Но к концу XIX в. положение было уже иным. В рассказе "Перекати-поле" Чехов описывает свою встречу, произошедшую в Святогорском монастыре на праздновании дней Иоанна Богослова, с человеком, вынужденным по необходимости скитаться по монастырям в поисках пропитания и сильно этим тяготившимся, даже стыдившимся. "Не далее как на аршин от меня лежал скиталец; за стенами в номерах и во дворе, около телег, среди богомольцев не одна сотня таких же скитальцев ожидала утра, а еще дальше, если представить себе всю русскую землю, какое множество таких же перекати-поле, ища где лучше, шагало теперь по большим и проселочным дорогам или в ожидании рассвета дремало в постоялых дворах, корчмах, гостиницах, на траве под небом... Засыпая, я воображал себе, как бы удивились и, быть может, даже обрадовались все эти люди, если бы нашлись разум и язык, которые сумели бы доказать им, что их жизнь так же мало нуждается в оправдании, как и всякая другая". Да, дух странничества по-прежнему не отпускает русского человека - только дух этот стал беспокойным, каким-то нервным и судорожным, поддающимся любым порывам в страстном стремлении ухватиться за что-то неведомое, но очень дорогое и важное; короче, странник превратился в бездомного скитальца. Впрочем, и сейчас, в 21 веке, можно встретить странников, полностью отвечающем традиционному для русской культуры смыслу, вкладываемому в это слово. Так, например, в газете "Комсомольская правда" от 23 января 2004 года был представлен материал о страннике Анатолии, который вот уже 13 лет ходит по всему свету, в том числе совершая паломничество по святыням Иерусалима, Болгарии, Румынии, Греции, Италии, признаваясь, что к такой жизни его избрал Бог. Ночует он в монастырях и у людей, его принимающих и ему помогающих, за которых он молится, хотя, конечно, встречаются и люди, которые агрессивно относятся к нему. В качестве документа у него есть удостоверение странствующего паломника, выданное ему в Стамбуле Вселенским Патриархом Варфоломеем.
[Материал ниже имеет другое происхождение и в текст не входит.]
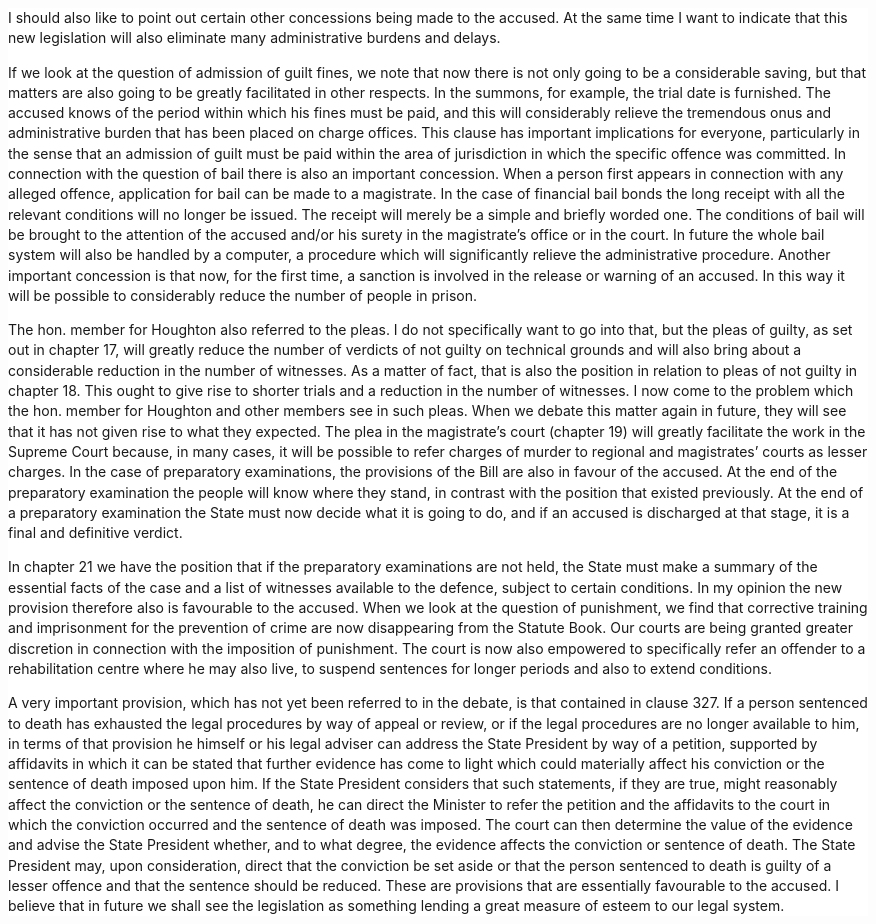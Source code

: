 <p>I should also like to point out certain other concessions being made to the accused. At the same time I want to indicate that this new legislation will also eliminate many administrative burdens and delays.</p>

<p>If we look at the question of admission of guilt fines, we note that now there is not only going to be a considerable saving, but that matters are also going to be greatly facilitated in other respects. In the summons, for example, the trial date is furnished. The accused knows of the period within which his fines must be paid, and this will considerably relieve the tremendous onus and administrative burden that has been placed on charge offices. This clause has important implications for everyone, particularly in the sense that an admission of guilt must be paid within the area of jurisdiction in which the specific offence was committed. In connection with the question of bail there is also an important concession. When a person first appears in connection with any alleged offence, application for bail can be made to a magistrate. In the case of financial bail bonds the long receipt with all the relevant conditions will no longer be issued. The receipt will merely be a simple and briefly worded one. The conditions of bail will be brought to the attention of the accused and/or his surety in the magistrate&#x2019;s office or in the court. In future the whole bail system will also be handled by a computer, a procedure which will significantly relieve the administrative procedure. Another important concession is that now, for the first time, a sanction is involved in the release or warning of an accused. In this way it will be possible to considerably reduce the number of people in prison.</p>

<p>The hon. member for Houghton also referred to the pleas. I do not specifically want to go into that, but the pleas of guilty, as set out in chapter 17, will greatly reduce the number of verdicts of not guilty on technical grounds and will also bring about a considerable reduction in the number of witnesses. As a matter of fact, that is also the position in relation to pleas of not guilty in chapter 18. This ought to give rise to shorter trials and a reduction in the number of witnesses. I now come to the problem which the hon. member for Houghton and other members see in such pleas. When we debate this matter again in future, they will see that it has not given rise to what they expected. The plea in the magistrate&#x2019;s court (chapter 19) will greatly facilitate the work in the Supreme Court because, in many cases, it will be possible to refer charges of murder to regional and magistrates&#x2019; courts as lesser charges. In the case of preparatory examinations, the provisions of the Bill are also in favour of the accused. At the end of the preparatory examination the people will know where they stand, in contrast with the position that existed previously. At the end of a preparatory examination the State must now decide what it is going to do, and if an accused is discharged at that stage, it is a final and definitive verdict.</p>

<p>In chapter 21 we have the position that if the preparatory examinations are not held, the State must make a summary of the essential facts of the case and a list of witnesses available to the defence, subject to certain conditions. In my opinion the new provision therefore also is favourable to the accused. When we look at the question of punishment, we find that corrective training and imprisonment for the prevention of crime are now disappearing from the Statute Book. Our courts are being granted greater discretion in connection with the imposition of punishment. The court is now also empowered to specifically refer an offender to a rehabilitation centre where he may also live, to suspend sentences for longer periods and also to extend conditions.</p>

<p>A very important provision, which has not yet been referred to in the debate, is that contained in clause 327. If a person sentenced to death has exhausted the legal procedures by way of appeal or review, or if the legal procedures are no longer available to him, in <span class="col_4501-4502" refersTo="page_0844"/>terms of that provision he himself or his legal adviser can address the State President by way of a petition, supported by affidavits in which it can be stated that further evidence has come to light which could materially affect his conviction or the sentence of death imposed upon him. If the State President considers that such statements, if they are true, might reasonably affect the conviction or the sentence of death, he can direct the Minister to refer the petition and the affidavits to the court in which the conviction occurred and the sentence of death was imposed. The court can then determine the value of the evidence and advise the State President whether, and to what degree, the evidence affects the conviction or sentence of death. The State President may, upon consideration, direct that the conviction be set aside or that the person sentenced to death is guilty of a lesser offence and that the sentence should be reduced. These are provisions that are essentially favourable to the accused. I believe that in future we shall see the legislation as something lending a great measure of esteem to our legal system.</p>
Подведем итог. На протяжении всей истории России странничество одновременно и поощрялось, и искоренялось. На уровне государственных установлений долгое время крестьяне и бояре имели формальное право перехода, свободы передвижения, которое, однако, ограничивалось рядом условий. В сфере народной культуры бродячие артисты всегда были окружены "карнавальным" вниманием и заботой; в то же время в 1551 г. постановлениями Стоглавого Собора, призванного упорядочить разные стороны государственной и церковной жизни, были приняты указы против скоморохов, циркачей и т.д. Но еще более сложным было отношение к разного рода странникам на уровне самосознания культуры. Так, с одной стороны, старообрядцы подвергаются осуждению и ниспровержению, а с другой - они всегда находят сочувствие, уважение, сострадание - и все это уживается, сочетая историческую память с официальными установлениями. Странник в глазах русского человека имел некоторое духовное превосходство, чем бы само странничество ни было вызвано: неприятием власти, личным выбором, житейскими невзгодами или подвижничеством. В странниках видели как конкретных людей, так носителей неких абстрактных принципов, которые вызывают почтение, но вследствие своей причастности трансцендентной инаковости воспринимаются как что-то инородное, чуждое, далекое. Но все дело в том, что именно в этом "непонятном, но должном" и нуждалась русская культура, именно через подобные свойства странников она устанавливала для себя ориентиры и принципы развития. В этом смысле странничество на Руси являлось народной религией, а странники - народными святыми; они были свободны от власти - религиозной или государственной - они были близки народу, так как не отделялись от него, постоянно были у него на глазах; в конце концов, именно в таких странниках обнаруживала свои идеалы народная историческая память, и каждый в принципе оставлял за собой возможность приобщиться к этим идеалам, даже самому стать странником. Подобное непосредственное и глубинное чувство не могло быть направлено, например, к формально иерархизированной церковной организации, так как она волей-неволей запачкала себя компромиссами с государственной властью, тогда как странники всегда находились по большому счету свободными от соблазнов привязанности и соотнесенности.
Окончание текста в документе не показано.